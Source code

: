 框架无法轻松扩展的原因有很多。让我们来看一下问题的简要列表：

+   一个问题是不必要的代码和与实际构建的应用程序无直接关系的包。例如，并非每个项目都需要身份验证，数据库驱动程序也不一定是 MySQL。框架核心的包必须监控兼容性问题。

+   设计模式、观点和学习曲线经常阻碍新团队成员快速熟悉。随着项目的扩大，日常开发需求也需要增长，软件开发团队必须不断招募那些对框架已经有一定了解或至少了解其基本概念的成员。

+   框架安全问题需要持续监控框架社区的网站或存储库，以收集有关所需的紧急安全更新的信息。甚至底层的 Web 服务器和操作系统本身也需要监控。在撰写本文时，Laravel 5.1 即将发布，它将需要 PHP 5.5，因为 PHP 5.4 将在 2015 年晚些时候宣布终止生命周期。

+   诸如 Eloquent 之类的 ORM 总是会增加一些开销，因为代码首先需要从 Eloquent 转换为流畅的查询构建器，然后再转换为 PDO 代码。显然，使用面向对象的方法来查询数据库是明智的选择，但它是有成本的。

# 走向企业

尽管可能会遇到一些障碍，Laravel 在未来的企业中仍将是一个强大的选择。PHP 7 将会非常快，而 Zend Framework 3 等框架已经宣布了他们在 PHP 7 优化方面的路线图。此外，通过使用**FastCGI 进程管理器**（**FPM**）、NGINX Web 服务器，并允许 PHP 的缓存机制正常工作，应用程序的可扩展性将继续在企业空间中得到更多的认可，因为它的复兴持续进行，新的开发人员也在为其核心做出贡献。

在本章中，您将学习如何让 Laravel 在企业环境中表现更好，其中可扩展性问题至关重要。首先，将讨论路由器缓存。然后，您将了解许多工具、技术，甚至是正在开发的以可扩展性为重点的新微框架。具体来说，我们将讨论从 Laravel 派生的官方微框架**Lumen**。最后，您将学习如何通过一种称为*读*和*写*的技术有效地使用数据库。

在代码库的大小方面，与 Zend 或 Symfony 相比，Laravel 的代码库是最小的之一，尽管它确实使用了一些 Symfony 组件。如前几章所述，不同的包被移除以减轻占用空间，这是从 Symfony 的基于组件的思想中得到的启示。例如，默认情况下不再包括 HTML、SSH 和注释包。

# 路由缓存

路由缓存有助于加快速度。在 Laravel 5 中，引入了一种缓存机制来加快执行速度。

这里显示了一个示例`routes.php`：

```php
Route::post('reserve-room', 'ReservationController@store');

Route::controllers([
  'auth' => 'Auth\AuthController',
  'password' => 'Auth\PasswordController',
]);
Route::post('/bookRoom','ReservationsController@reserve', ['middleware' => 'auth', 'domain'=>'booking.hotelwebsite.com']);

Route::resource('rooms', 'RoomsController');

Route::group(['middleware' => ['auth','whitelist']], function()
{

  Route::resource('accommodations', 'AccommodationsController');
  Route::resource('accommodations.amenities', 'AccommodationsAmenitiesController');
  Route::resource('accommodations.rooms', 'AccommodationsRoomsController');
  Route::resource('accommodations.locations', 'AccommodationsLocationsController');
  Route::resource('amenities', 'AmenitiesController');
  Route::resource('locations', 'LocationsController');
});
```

-------

Wherever the string "post" occurs in the records, copy the line it is in.

_Written reply:_
Route::post('reserve-room', 'ReservationController@store');
Route::post('/bookRoom','ReservationsController@reserve', ['middleware' => 'auth', 'domain'=>'booking.hotelwebsite.com']);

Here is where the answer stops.